Un pays riche en pétrole et embourbé dans la pauvreté
L’opposition gabonaise a rappelé cette amitié en dénonçant, le week-end dernier, l’assaut de la police marocaine contre la légation diplomatique du pays à Rabat alors qu’on comptait les votes des Gabonais résidents dans le pays. Les citoyens qui voulaient assister au décompte ont été expulsés par les agents et des affrontements violents ont été enregistrés.
La tension au Gabon, un pays riche en pétrole et en cacao de 2,3 millions d’habitants mais ravagé par la pauvreté, s’est accentuée depuis les élections présidentielle, législatives et locales de samedi dernier. Après la fermeture des écoles, les autorités du pays ont décrété un couvre-feu et coupé le service Internet. Les élections se sont également déroulées sans la présence d’observateurs internationaux et précédées de la suspension des médias étrangers.
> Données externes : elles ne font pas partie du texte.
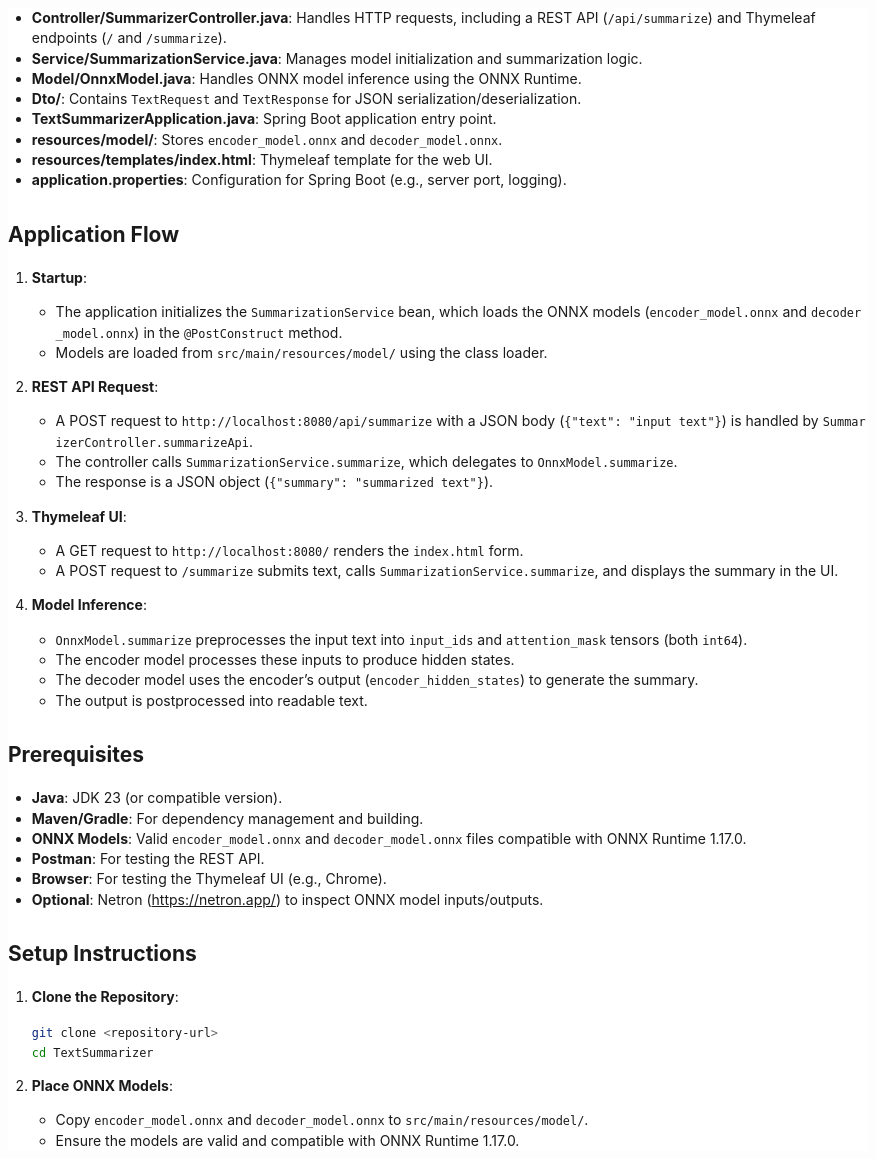 - **Controller/SummarizerController.java**: Handles HTTP requests, including a REST API (`/api/summarize`) and Thymeleaf endpoints (`/` and `/summarize`).
- **Service/SummarizationService.java**: Manages model initialization and summarization logic.
- **Model/OnnxModel.java**: Handles ONNX model inference using the ONNX Runtime.
- **Dto/**: Contains `TextRequest` and `TextResponse` for JSON serialization/deserialization.
- **TextSummarizerApplication.java**: Spring Boot application entry point.
- **resources/model/**: Stores `encoder_model.onnx` and `decoder_model.onnx`.
- **resources/templates/index.html**: Thymeleaf template for the web UI.
- **application.properties**: Configuration for Spring Boot (e.g., server port, logging).

## Application Flow
1. **Startup**:
   - The application initializes the `SummarizationService` bean, which loads the ONNX models (`encoder_model.onnx` and `decoder_model.onnx`) in the `@PostConstruct` method.
   - Models are loaded from `src/main/resources/model/` using the class loader.

2. **REST API Request**:
   - A POST request to `http://localhost:8080/api/summarize` with a JSON body (`{"text": "input text"}`) is handled by `SummarizerController.summarizeApi`.
   - The controller calls `SummarizationService.summarize`, which delegates to `OnnxModel.summarize`.
   - The response is a JSON object (`{"summary": "summarized text"}`).

3. **Thymeleaf UI**:
   - A GET request to `http://localhost:8080/` renders the `index.html` form.
   - A POST request to `/summarize` submits text, calls `SummarizationService.summarize`, and displays the summary in the UI.

4. **Model Inference**:
   - `OnnxModel.summarize` preprocesses the input text into `input_ids` and `attention_mask` tensors (both `int64`).
   - The encoder model processes these inputs to produce hidden states.
   - The decoder model uses the encoder’s output (`encoder_hidden_states`) to generate the summary.
   - The output is postprocessed into readable text.

## Prerequisites
- **Java**: JDK 23 (or compatible version).
- **Maven/Gradle**: For dependency management and building.
- **ONNX Models**: Valid `encoder_model.onnx` and `decoder_model.onnx` files compatible with ONNX Runtime 1.17.0.
- **Postman**: For testing the REST API.
- **Browser**: For testing the Thymeleaf UI (e.g., Chrome).
- **Optional**: Netron (https://netron.app/) to inspect ONNX model inputs/outputs.

## Setup Instructions
1. **Clone the Repository**:
   ```bash
   git clone <repository-url>
   cd TextSummarizer
   ```

2. **Place ONNX Models**:
   - Copy `encoder_model.onnx` and `decoder_model.onnx` to `src/main/resources/model/`.
   - Ensure the models are valid and compatible with ONNX Runtime 1.17.0.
S’il réussit, ce coup d’État serait le huitième enregistré en Afrique francophone depuis 2020. Le récent coup d’État au Niger rejoint ceux du Mali, de la Guinée, du Burkina Faso et du Tchad. Lundi précisément, le président français Emmanuel Macron a dénoncé « l’épidémie » de coups d’État ces dernières années dans une zone d’Afrique où Paris maintient une présence militaire.